GOAL OF THE EXERCISE -
All the data should come back exactly as it was given.
----------
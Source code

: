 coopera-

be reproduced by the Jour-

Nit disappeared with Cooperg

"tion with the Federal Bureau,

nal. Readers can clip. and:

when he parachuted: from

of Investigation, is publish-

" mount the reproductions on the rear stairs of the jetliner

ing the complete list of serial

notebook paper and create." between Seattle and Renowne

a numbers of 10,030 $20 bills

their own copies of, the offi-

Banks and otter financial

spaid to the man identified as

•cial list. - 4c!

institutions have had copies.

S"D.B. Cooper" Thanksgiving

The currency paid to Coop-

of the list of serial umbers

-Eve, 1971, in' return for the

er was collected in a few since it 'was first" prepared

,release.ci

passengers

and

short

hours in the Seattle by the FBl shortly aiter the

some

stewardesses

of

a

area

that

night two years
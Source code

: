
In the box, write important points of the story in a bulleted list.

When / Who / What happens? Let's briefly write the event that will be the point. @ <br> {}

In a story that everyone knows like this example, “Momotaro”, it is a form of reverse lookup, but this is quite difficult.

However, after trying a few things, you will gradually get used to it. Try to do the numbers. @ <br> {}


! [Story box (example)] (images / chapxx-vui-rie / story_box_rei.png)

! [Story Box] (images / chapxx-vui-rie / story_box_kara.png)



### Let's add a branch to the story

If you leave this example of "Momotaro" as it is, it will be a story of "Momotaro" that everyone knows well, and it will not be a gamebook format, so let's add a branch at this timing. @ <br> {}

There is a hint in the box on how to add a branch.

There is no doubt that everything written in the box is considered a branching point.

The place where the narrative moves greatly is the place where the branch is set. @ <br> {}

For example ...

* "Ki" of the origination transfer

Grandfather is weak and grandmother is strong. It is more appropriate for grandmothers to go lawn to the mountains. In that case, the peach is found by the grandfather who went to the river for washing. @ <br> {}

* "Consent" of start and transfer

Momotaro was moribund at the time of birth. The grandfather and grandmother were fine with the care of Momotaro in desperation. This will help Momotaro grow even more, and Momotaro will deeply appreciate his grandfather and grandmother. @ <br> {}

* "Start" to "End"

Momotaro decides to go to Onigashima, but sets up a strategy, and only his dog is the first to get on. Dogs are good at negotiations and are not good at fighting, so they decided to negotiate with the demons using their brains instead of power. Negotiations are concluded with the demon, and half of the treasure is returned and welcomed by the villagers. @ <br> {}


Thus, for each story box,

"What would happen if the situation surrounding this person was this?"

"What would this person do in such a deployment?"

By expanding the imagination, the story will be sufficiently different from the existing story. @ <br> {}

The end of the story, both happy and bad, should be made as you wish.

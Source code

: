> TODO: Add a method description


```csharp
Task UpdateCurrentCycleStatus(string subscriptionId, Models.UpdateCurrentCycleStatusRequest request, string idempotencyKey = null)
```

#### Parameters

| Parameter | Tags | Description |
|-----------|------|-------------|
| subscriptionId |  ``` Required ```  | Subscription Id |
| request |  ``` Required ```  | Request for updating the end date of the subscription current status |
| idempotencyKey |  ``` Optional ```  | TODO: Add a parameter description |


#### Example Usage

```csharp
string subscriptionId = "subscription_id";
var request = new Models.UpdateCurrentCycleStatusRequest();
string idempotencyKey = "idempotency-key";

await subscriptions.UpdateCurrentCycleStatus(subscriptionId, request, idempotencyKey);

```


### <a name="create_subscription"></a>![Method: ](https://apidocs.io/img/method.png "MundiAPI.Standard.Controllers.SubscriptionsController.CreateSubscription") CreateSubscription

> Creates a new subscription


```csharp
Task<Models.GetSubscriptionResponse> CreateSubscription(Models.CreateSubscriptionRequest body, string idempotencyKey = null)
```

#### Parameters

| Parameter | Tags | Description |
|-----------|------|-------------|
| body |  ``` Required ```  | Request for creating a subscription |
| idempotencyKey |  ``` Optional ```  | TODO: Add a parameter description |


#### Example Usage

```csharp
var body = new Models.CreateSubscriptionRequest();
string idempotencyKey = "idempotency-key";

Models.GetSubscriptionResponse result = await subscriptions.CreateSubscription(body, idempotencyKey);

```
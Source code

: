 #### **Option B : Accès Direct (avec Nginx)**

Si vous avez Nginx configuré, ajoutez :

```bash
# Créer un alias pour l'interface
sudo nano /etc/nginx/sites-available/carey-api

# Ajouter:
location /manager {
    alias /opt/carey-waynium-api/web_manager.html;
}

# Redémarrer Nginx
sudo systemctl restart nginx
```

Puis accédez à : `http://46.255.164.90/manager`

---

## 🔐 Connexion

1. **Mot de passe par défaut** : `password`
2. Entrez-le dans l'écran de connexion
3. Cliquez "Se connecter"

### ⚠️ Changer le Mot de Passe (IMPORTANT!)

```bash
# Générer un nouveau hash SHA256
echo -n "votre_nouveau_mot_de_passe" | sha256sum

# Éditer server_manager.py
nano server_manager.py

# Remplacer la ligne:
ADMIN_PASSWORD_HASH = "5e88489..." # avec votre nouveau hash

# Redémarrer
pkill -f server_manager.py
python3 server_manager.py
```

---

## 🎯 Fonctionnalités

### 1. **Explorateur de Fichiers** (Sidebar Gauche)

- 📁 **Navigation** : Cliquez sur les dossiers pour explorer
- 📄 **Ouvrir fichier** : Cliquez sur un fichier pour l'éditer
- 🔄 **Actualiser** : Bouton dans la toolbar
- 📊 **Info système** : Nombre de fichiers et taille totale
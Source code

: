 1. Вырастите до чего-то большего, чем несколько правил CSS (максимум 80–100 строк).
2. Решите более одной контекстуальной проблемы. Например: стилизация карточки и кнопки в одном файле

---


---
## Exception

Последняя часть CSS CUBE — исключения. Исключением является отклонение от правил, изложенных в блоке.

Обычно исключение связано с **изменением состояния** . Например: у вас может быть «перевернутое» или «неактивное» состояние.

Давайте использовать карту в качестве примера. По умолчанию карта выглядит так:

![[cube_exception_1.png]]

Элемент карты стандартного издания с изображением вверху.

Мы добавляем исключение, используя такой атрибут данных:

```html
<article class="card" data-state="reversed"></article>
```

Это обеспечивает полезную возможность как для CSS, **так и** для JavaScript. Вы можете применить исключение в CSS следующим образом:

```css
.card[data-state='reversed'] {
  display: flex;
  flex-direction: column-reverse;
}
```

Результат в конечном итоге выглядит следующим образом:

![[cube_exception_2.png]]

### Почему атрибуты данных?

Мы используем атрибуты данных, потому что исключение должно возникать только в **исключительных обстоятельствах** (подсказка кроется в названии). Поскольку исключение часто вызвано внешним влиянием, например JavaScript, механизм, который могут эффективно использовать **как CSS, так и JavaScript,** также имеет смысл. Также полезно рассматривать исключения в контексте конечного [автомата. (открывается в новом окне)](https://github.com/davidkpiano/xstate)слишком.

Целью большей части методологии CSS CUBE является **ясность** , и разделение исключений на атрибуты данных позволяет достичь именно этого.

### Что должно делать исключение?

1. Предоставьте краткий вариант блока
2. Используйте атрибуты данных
----------
OUTPUT OF THE TASK -
Source code

: coopera-

be reproduced by the Jour-

Nit disappeared with Cooperg

"tion with the Federal Bureau,

nal. Readers can clip. and:

when he parachuted: from

of Investigation, is publish-

" mount the reproductions on the rear stairs of the jetliner

ing the complete list of serial

notebook paper and create." between Seattle and Renowne

a numbers of 10,030 $20 bills

their own copies of, the offi-

Banks and otter financial

spaid to the man identified as

•cial list. - 4c!

institutions have had copies.

S"D.B. Cooper" Thanksgiving

The currency paid to Coop-

of the list of serial umbers

-Eve, 1971, in' return for the

er was collected in a few since it 'was first" prepared

,release.ci

passengers

and

short

hours in the Seattle by the FBl shortly aiter the

some

stewardesses

of

a

area

that

night two years
Source code

:
In the box, write important points of the story in a bulleted list.

When / Who / What happens? Let's briefly write the event that will be the point. @ <br> {}

In a story that everyone knows like this example, “Momotaro”, it is a form of reverse lookup, but this is quite difficult.

However, after trying a few things, you will gradually get used to it. Try to do the numbers. @ <br> {}


! [Story box (example)] (images / chapxx-vui-rie / story_box_rei.png)

! [Story Box] (images / chapxx-vui-rie / story_box_kara.png)



### Let's add a branch to the story

If you leave this example of "Momotaro" as it is, it will be a story of "Momotaro" that everyone knows well, and it will not be a gamebook format, so let's add a branch at this timing. @ <br> {}

There is a hint in the box on how to add a branch.

There is no doubt that everything written in the box is considered a branching point.

The place where the narrative moves greatly is the place where the branch is set. @ <br> {}

For example ...

* "Ki" of the origination transfer

Grandfather is weak and grandmother is strong. It is more appropriate for grandmothers to go lawn to the mountains. In that case, the peach is found by the grandfather who went to the river for washing. @ <br> {}

* "Consent" of start and transfer

Momotaro was moribund at the time of birth. The grandfather and grandmother were fine with the care of Momotaro in desperation. This will help Momotaro grow even more, and Momotaro will deeply appreciate his grandfather and grandmother. @ <br> {}

* "Start" to "End"

Momotaro decides to go to Onigashima, but sets up a strategy, and only his dog is the first to get on. Dogs are good at negotiations and are not good at fighting, so they decided to negotiate with the demons using their brains instead of power. Negotiations are concluded with the demon, and half of the treasure is returned and welcomed by the villagers. @ <br> {}


Thus, for each story box,

"What would happen if the situation surrounding this person was this?"

"What would this person do in such a deployment?"

By expanding the imagination, the story will be sufficiently different from the existing story. @ <br> {}

The end of the story, both happy and bad, should be made as you wish.

Source code

:> TODO: Add a method description


```csharp
Task UpdateCurrentCycleStatus(string subscriptionId, Models.UpdateCurrentCycleStatusRequest request, string idempotencyKey = null)
```

#### Parameters

| Parameter | Tags | Description |
|-----------|------|-------------|
| subscriptionId |  ``` Required ```  | Subscription Id |
| request |  ``` Required ```  | Request for updating the end date of the subscription current status |
| idempotencyKey |  ``` Optional ```  | TODO: Add a parameter description |


#### Example Usage

```csharp
string subscriptionId = "subscription_id";
var request = new Models.UpdateCurrentCycleStatusRequest();
string idempotencyKey = "idempotency-key";

await subscriptions.UpdateCurrentCycleStatus(subscriptionId, request, idempotencyKey);

```


### <a name="create_subscription"></a>![Method: ](https://apidocs.io/img/method.png "MundiAPI.Standard.Controllers.SubscriptionsController.CreateSubscription") CreateSubscription

> Creates a new subscription


```csharp
Task<Models.GetSubscriptionResponse> CreateSubscription(Models.CreateSubscriptionRequest body, string idempotencyKey = null)
```

#### Parameters

| Parameter | Tags | Description |
|-----------|------|-------------|
| body |  ``` Required ```  | Request for creating a subscription |
| idempotencyKey |  ``` Optional ```  | TODO: Add a parameter description |


#### Example Usage

```csharp
var body = new Models.CreateSubscriptionRequest();
string idempotencyKey = "idempotency-key";

Models.GetSubscriptionResponse result = await subscriptions.CreateSubscription(body, idempotencyKey);

```
Source code

: #### **Option B : Accès Direct (avec Nginx)**

Si vous avez Nginx configuré, ajoutez :

```bash
# Créer un alias pour l'interface
sudo nano /etc/nginx/sites-available/carey-api

# Ajouter:
location /manager {
    alias /opt/carey-waynium-api/web_manager.html;
}

# Redémarrer Nginx
sudo systemctl restart nginx
```

Puis accédez à : `http://46.255.164.90/manager`

---

## 🔐 Connexion

1. **Mot de passe par défaut** : `password`
2. Entrez-le dans l'écran de connexion
3. Cliquez "Se connecter"

### ⚠️ Changer le Mot de Passe (IMPORTANT!)

```bash
# Générer un nouveau hash SHA256
echo -n "votre_nouveau_mot_de_passe" | sha256sum

# Éditer server_manager.py
nano server_manager.py

# Remplacer la ligne:
ADMIN_PASSWORD_HASH = "5e88489..." # avec votre nouveau hash

# Redémarrer
pkill -f server_manager.py
python3 server_manager.py
```

---

## 🎯 Fonctionnalités

### 1. **Explorateur de Fichiers** (Sidebar Gauche)

- 📁 **Navigation** : Cliquez sur les dossiers pour explorer
- 📄 **Ouvrir fichier** : Cliquez sur un fichier pour l'éditer
- 🔄 **Actualiser** : Bouton dans la toolbar
- 📊 **Info système** : Nombre de fichiers et taille totale
Source code

: 1. Вырастите до чего-то большего, чем несколько правил CSS (максимум 80–100 строк).
2. Решите более одной контекстуальной проблемы. Например: стилизация карточки и кнопки в одном файле

---


---
## Exception

Последняя часть CSS CUBE — исключения. Исключением является отклонение от правил, изложенных в блоке.

Обычно исключение связано с **изменением состояния** . Например: у вас может быть «перевернутое» или «неактивное» состояние.

Давайте использовать карту в качестве примера. По умолчанию карта выглядит так:

![[cube_exception_1.png]]

Элемент карты стандартного издания с изображением вверху.

Мы добавляем исключение, используя такой атрибут данных:

```html
<article class="card" data-state="reversed"></article>
```

Это обеспечивает полезную возможность как для CSS, **так и** для JavaScript. Вы можете применить исключение в CSS следующим образом:

```css
.card[data-state='reversed'] {
  display: flex;
  flex-direction: column-reverse;
}
```

Результат в конечном итоге выглядит следующим образом:

![[cube_exception_2.png]]

### Почему атрибуты данных?

Мы используем атрибуты данных, потому что исключение должно возникать только в **исключительных обстоятельствах** (подсказка кроется в названии). Поскольку исключение часто вызвано внешним влиянием, например JavaScript, механизм, который могут эффективно использовать **как CSS, так и JavaScript,** также имеет смысл. Также полезно рассматривать исключения в контексте конечного [автомата. (открывается в новом окне)](https://github.com/davidkpiano/xstate)слишком.

Целью большей части методологии CSS CUBE является **ясность** , и разделение исключений на атрибуты данных позволяет достичь именно этого.

### Что должно делать исключение?

1. Предоставьте краткий вариант блока
2. Используйте атрибуты данных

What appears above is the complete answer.